Why do Black players dominate the NBA, NFL and most track events in the U.S.?
Blacks are taller, faster, have better coordination, faster reactions and can jump higher than Whites. They dominate amateur and professional sports that require, size, speed, athletic ability, quick reactions, intelligence – and the ability to jump.
We are all human. What are the reasons for the development? People have been fired for telling the truth. researchers have different answers for the question of why it’s true in some sports.
Back in 1987 before American Blacks were replaced in baseball by Latin American Hispanics, I was watching Al Campanis, an executive with the Los Angeles Dodgers, try to answer a tough question from Ted Koppel on national television: “Why are Black players beginning to dominate Major League baseball?”
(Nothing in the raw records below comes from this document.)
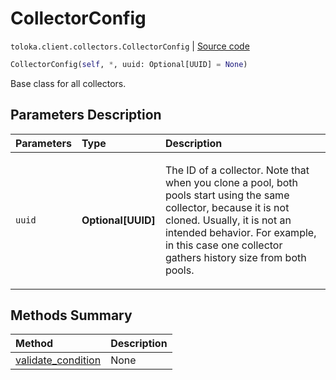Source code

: # CollectorConfig
`toloka.client.collectors.CollectorConfig` | [Source code](https://github.com/Toloka/toloka-kit/blob/v1.1.2/src/client/collectors.py#L41)

```python
CollectorConfig(self, *, uuid: Optional[UUID] = None)
```

Base class for all collectors.

## Parameters Description

| Parameters | Type | Description |
| :----------| :----| :-----------|
`uuid`|**Optional\[UUID\]**|<p>The ID of a collector. Note that when you clone a pool, both pools start using the same collector, because it is not cloned. Usually, it is not an intended behavior. For example, in this case one collector gathers history size from both pools.</p>
## Methods Summary

| Method | Description |
| :------| :-----------|
[validate_condition](toloka.client.collectors.CollectorConfig.validate_condition.md)| None
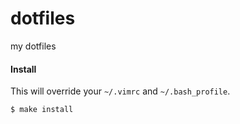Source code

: dotfiles
========

my dotfiles

#### Install
This will override your `~/.vimrc` and `~/.bash_profile`.
```bash
$ make install
```
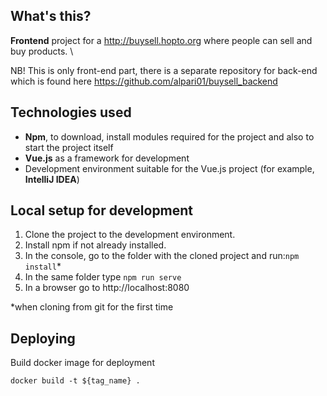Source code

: ## What's this?
**Frontend** project for a http://buysell.hopto.org where people can sell and buy products. \

NB! This is only front-end part, there is a separate repository for back-end which is found here https://github.com/alpari01/buysell_backend

## Technologies used
- **Npm**, to download, install modules required for the project and also to start the project itself
- **Vue.js** as a framework for development
- Development environment suitable for the Vue.js project (for example, **IntelliJ IDEA**)

## Local setup for development
1. Clone the project to the development environment.
2. Install npm if not already installed.
3. In the console, go to the folder with the cloned project and run:```npm install```*
4. In the same folder type ```npm run serve```
5. In a browser go to http://localhost:8080

*when cloning from git for the first time

## Deploying
 Build docker image for deployment
 ```
 docker build -t ${tag_name} .
 ```

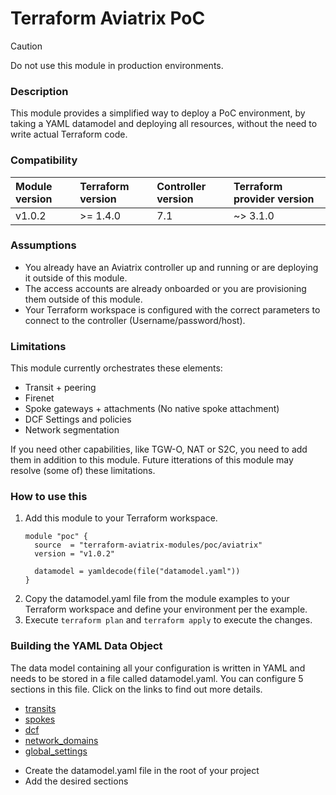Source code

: # Terraform Aviatrix PoC

> [!CAUTION]
> Do not use this module in production environments.

### Description

This module provides a simplified way to deploy a PoC environment, by taking a YAML datamodel and deploying all resources, without the need to write actual Terraform code.

### Compatibility

| Module version | Terraform version | Controller version | Terraform provider version |
| :------------- | :---------------- | :----------------- | :------------------------- |
| v1.0.2         | >= 1.4.0          | 7.1                | ~> 3.1.0                   |

### Assumptions

- You already have an Aviatrix controller up and running or are deploying it outside of this module.
- The access accounts are already onboarded or you are provisioning them outside of this module.
- Your Terraform workspace is configured with the correct parameters to connect to the controller (Username/password/host).

### Limitations

This module currently orchestrates these elements:

* Transit + peering
* Firenet
* Spoke gateways + attachments (No native spoke attachment)
* DCF Settings and policies
* Network segmentation

If you need other capabilities, like TGW-O, NAT or S2C, you need to add them in addition to this module. Future itterations of this module may resolve (some of) these limitations.

### How to use this

1. Add this module to your Terraform workspace.
   ```hcl
   module "poc" {
     source  = "terraform-aviatrix-modules/poc/aviatrix"
     version = "v1.0.2"

     datamodel = yamldecode(file("datamodel.yaml"))
   }
   ```
2. Copy the datamodel.yaml file from the module examples to your Terraform workspace and define your environment per the example.
3. Execute `terraform plan` and `terraform apply` to execute the changes.

### Building the YAML Data Object

The data model containing all your configuration is written in YAML and needs to be stored in a file called datamodel.yaml. You can configure 5 sections in this file. Click on the links to find out more details.

- [transits](https://github.com/terraform-aviatrix-modules/terraform-aviatrix-poc/blob/main/docs/TRANSITS.md)
- [spokes](https://github.com/terraform-aviatrix-modules/terraform-aviatrix-poc/blob/main/docs/SPOKES.md)
- [dcf](https://github.com/terraform-aviatrix-modules/terraform-aviatrix-poc/blob/main/docs/DCF.md)
- [network_domains](https://github.com/terraform-aviatrix-modules/terraform-aviatrix-poc/blob/main/docs/NETWORK_DOMAINS.md)
- [global_settings](https://github.com/terraform-aviatrix-modules/terraform-aviatrix-poc/blob/main/docs/GLOBAL_SETTINGS.md)

* Create the datamodel.yaml file in the root of your project
* Add the desired sections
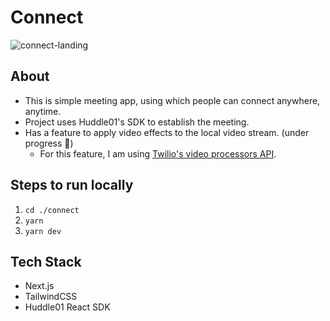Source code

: # Connect

![connect-landing](https://user-images.githubusercontent.com/76112446/234482807-f6507382-19a9-4645-a65e-25fdb702304f.gif)

## About
- This is simple meeting app, using which people can connect anywhere, anytime.
- Project uses Huddle01's SDK to establish the meeting.
- Has a feature to apply video effects to the local video stream. (under progress 🚧)
  - For this feature, I am using [Twilio's video processors API](https://twilio.github.io/twilio-video-processors.js/index.html).

## Steps to run locally
1. ```cd ./connect```
2. ```yarn```
3. ```yarn dev```

## Tech Stack
- Next.js
- TailwindCSS
- Huddle01 React SDK
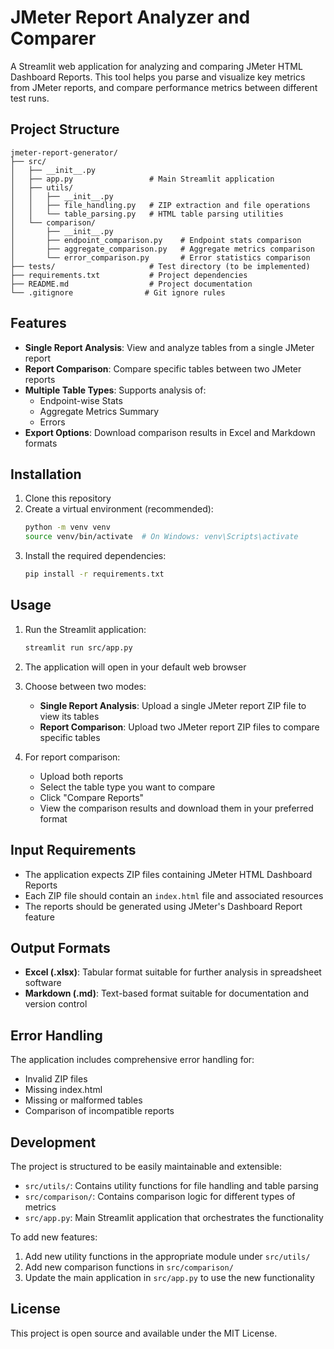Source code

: # JMeter Report Analyzer and Comparer

A Streamlit web application for analyzing and comparing JMeter HTML Dashboard Reports. This tool helps you parse and visualize key metrics from JMeter reports, and compare performance metrics between different test runs.

## Project Structure

```
jmeter-report-generator/
├── src/
│   ├── __init__.py
│   ├── app.py                 # Main Streamlit application
│   ├── utils/
│   │   ├── __init__.py
│   │   ├── file_handling.py   # ZIP extraction and file operations
│   │   └── table_parsing.py   # HTML table parsing utilities
│   └── comparison/
│       ├── __init__.py
│       ├── endpoint_comparison.py    # Endpoint stats comparison
│       ├── aggregate_comparison.py   # Aggregate metrics comparison
│       └── error_comparison.py       # Error statistics comparison
├── tests/                     # Test directory (to be implemented)
├── requirements.txt           # Project dependencies
├── README.md                  # Project documentation
└── .gitignore                # Git ignore rules
```

## Features

- **Single Report Analysis**: View and analyze tables from a single JMeter report
- **Report Comparison**: Compare specific tables between two JMeter reports
- **Multiple Table Types**: Supports analysis of:
  - Endpoint-wise Stats
  - Aggregate Metrics Summary
  - Errors
- **Export Options**: Download comparison results in Excel and Markdown formats

## Installation

1. Clone this repository
2. Create a virtual environment (recommended):
   ```bash
   python -m venv venv
   source venv/bin/activate  # On Windows: venv\Scripts\activate
   ```
3. Install the required dependencies:
   ```bash
   pip install -r requirements.txt
   ```

## Usage

1. Run the Streamlit application:
   ```bash
   streamlit run src/app.py
   ```

2. The application will open in your default web browser

3. Choose between two modes:
   - **Single Report Analysis**: Upload a single JMeter report ZIP file to view its tables
   - **Report Comparison**: Upload two JMeter report ZIP files to compare specific tables

4. For report comparison:
   - Upload both reports
   - Select the table type you want to compare
   - Click "Compare Reports"
   - View the comparison results and download them in your preferred format

## Input Requirements

- The application expects ZIP files containing JMeter HTML Dashboard Reports
- Each ZIP file should contain an `index.html` file and associated resources
- The reports should be generated using JMeter's Dashboard Report feature

## Output Formats

- **Excel (.xlsx)**: Tabular format suitable for further analysis in spreadsheet software
- **Markdown (.md)**: Text-based format suitable for documentation and version control

## Error Handling

The application includes comprehensive error handling for:
- Invalid ZIP files
- Missing index.html
- Missing or malformed tables
- Comparison of incompatible reports

## Development

The project is structured to be easily maintainable and extensible:

- `src/utils/`: Contains utility functions for file handling and table parsing
- `src/comparison/`: Contains comparison logic for different types of metrics
- `src/app.py`: Main Streamlit application that orchestrates the functionality

To add new features:
1. Add new utility functions in the appropriate module under `src/utils/`
2. Add new comparison functions in `src/comparison/`
3. Update the main application in `src/app.py` to use the new functionality

## License

This project is open source and available under the MIT License. 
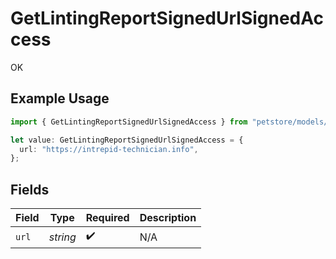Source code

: # GetLintingReportSignedUrlSignedAccess

OK

## Example Usage

```typescript
import { GetLintingReportSignedUrlSignedAccess } from "petstore/models/operations";

let value: GetLintingReportSignedUrlSignedAccess = {
  url: "https://intrepid-technician.info",
};
```

## Fields

| Field              | Type               | Required           | Description        |
| ------------------ | ------------------ | ------------------ | ------------------ |
| `url`              | *string*           | :heavy_check_mark: | N/A                |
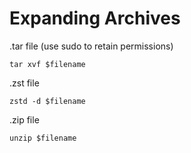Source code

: # Expanding Archives

.tar file (use sudo to retain permissions)
```
tar xvf $filename
```

.zst file
```
zstd -d $filename
```

.zip file
```
unzip $filename
```
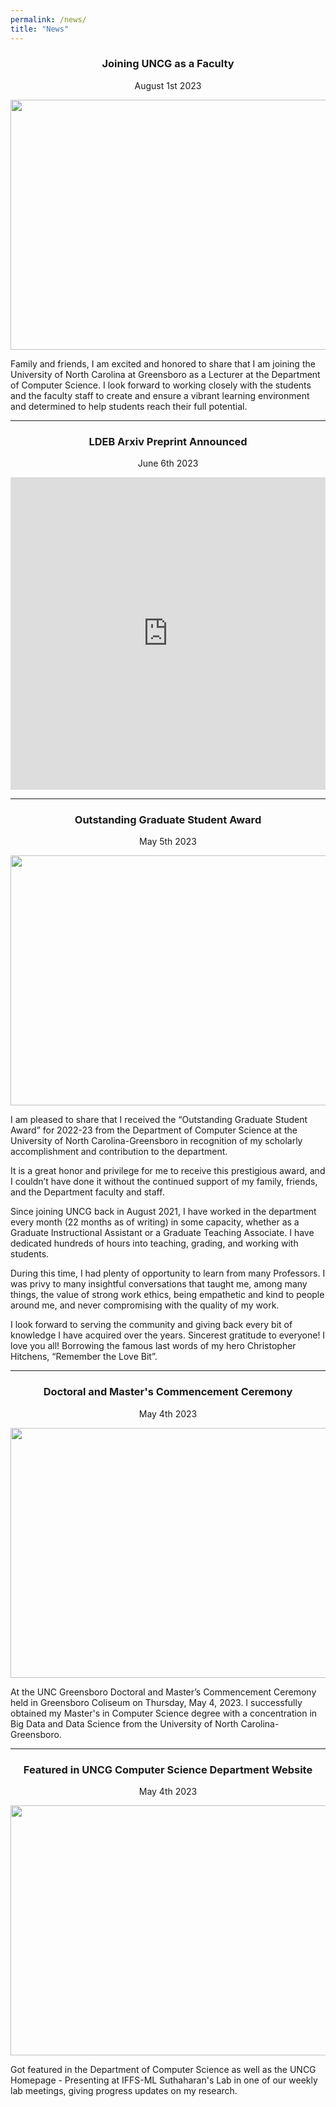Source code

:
 ```yaml
---
permalink: /news/
title: "News"
---
```


  <h3 style="text-align: center;">Joining UNCG as a Faculty</h3>
<p style="text-align: center;">August 1st 2023</p>

<div class="gallery">
  <a target="_blank" href="img/gradaward/1.jpg">
    <img src="img/job/1.jpeg" width="600" height="400">
  </a>
</div>

<p>Family and friends, I am excited and honored to share that I am joining the University of North Carolina at Greensboro as a Lecturer at the Department of Computer Science. I look forward to working closely with the students and the faculty staff to create and ensure a vibrant learning environment and determined to help students reach their full potential.</p>

<hr>

<h3 style="text-align: center;">LDEB Arxiv Preprint Announced</h3>
<p style="text-align: center;">June 6th 2023</p>

<iframe src="https://www.linkedin.com/embed/feed/update/urn:li:share:7071891478133817345" height="500" width="100%" frameborder="0" allowfullscreen="" title="Embedded post"></iframe>
<hr>

<h3 style="text-align: center;">Outstanding Graduate Student Award</h3>
<p style="text-align: center;">May 5th 2023</p>

<div class="gallery">
  <a target="_blank" href="img/gradaward/1.jpg">
    <img src="img/gradaward/1.jpg" width="600" height="400">
  </a>
</div>

<p>I am pleased to share that I received the “Outstanding Graduate Student Award” for 2022-23 from the Department of Computer Science at the University of North Carolina-Greensboro in recognition of my scholarly accomplishment and contribution to the department. 
</p>

<p>It is a great honor and privilege for me to receive this prestigious award, and I couldn’t have done it without the continued support of my family, friends, and the Department faculty and staff.</p>
<p>Since joining UNCG back in August 2021, I have worked in the department every month (22 months as of writing) in some capacity, whether as a Graduate Instructional Assistant or a Graduate Teaching Associate. I have dedicated hundreds of hours into teaching, grading, and working with students.</p>
<p>During this time, I had plenty of opportunity to learn from many Professors. I was privy to many insightful conversations that taught me, among many things, the value of strong work ethics, being empathetic and kind to people around me, and never compromising with the quality of my work.</p> 
<p>I look forward to serving the community and giving back every bit of knowledge I have acquired over the years. Sincerest gratitude to everyone! I love you all! Borrowing the famous last words of my hero Christopher Hitchens, “Remember the Love Bit”.</p>

<hr>

<h3 style="text-align: center;">Doctoral and Master's Commencement Ceremony</h3>
<p style="text-align: center;">May 4th 2023</p>

<div class="gallery">
  <a target="_blank" href="img/graduation/1.png">
    <img src="img/graduation/1.png" width="600" height="400">
  </a>
</div>

<p>At the UNC Greensboro Doctoral and Master’s Commencement Ceremony held in Greensboro Coliseum on Thursday, May 4, 2023. I successfully obtained my Master's in Computer Science degree with a concentration in Big Data and Data Science from the University of North Carolina-Greensboro.</p>

<!--
<hr> 

<h3 style="text-align: center;">Master's Dissertation Project</h3>
<p style="text-align: center;">Friday, April 28th 2023</p>

<div class="gallery">
  <a target="_blank" href="img/defense/1.jpeg">
    <img src="img/defense/1.jpeg" width="600" height="400">
  </a>
</div>

<div class="gallery">
  <a target="_blank" href="img/defense/2.jpg">
    <img src="img/defense/2.jpg" width="600" height="400">
  </a>
</div>
-->

<hr>

<h3 style="text-align: center;">Featured in UNCG Computer Science Department Website</h3>
<p style="text-align: center;">May 4th 2023</p>

<div class="gallery">
  <a target="_blank" href="img/featured/1.jpg">
    <img src="img/featured/1.jpg" width="600" height="400">
  </a>
</div>

<p>Got featured in the Department of Computer Science as well as the UNCG Homepage - Presenting at IFFS-ML Suthaharan's Lab in one of our weekly lab meetings, giving progress updates on my research.</p>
Poor Al stumbled around and finally said: “Perhaps it’s because Black slaves were selected for breeding because of size, strength and physical ability.”
Al was quickly fired for being a racist. I think he was telling the truth. Medical authorities have tried to answer the question by citing genes, environment and training. I think Al was right.
I watch college basketball all winter because I love the competitiveness of the game. I played eight years of high school and college football and baseball – but only intramural basketball.
The young Black basketballers are the best amateur athletes in the world. They can dribble, pass, shoot the ball, jump high and run fast. The best college teams have a strong majority of Black players. Of 10 players on the court, eight are probably Black. The White Midwest Big Ten best teams will often square off with 10 Blacks on the court.

In the Olympics, usually the 10 fastest dash and hurdles men and women are Black. In one Olympics, the fastest 10 men and women were all descendants of slaves.
Here are critical facts of numbers of Black players in pro sports:
(1) NFL – 78%,
(2) NBA – 84%,
(3) MLB – 8%,
PGA – 9.5%,
Tennis – 6%,
NHL – 7%.
In Major League baseball, Hispanics from Latin America now dominate with 58%.
Very few Blacks make Olympic swim teams, pro golf or pro tennis because Black families can’t afford to own shares or belong to country clubs with tennis courts, golf courses and swimming pools.
Please notice only 7% of pro hockey players are Black. Ice time and equipment is rather expensive. Cement basketball courts and grass soccer and football fields are usually built by school or park districts.
Economic inequality, never mentioned by President Joe-it’s-no-joke Biden, still dominates our society.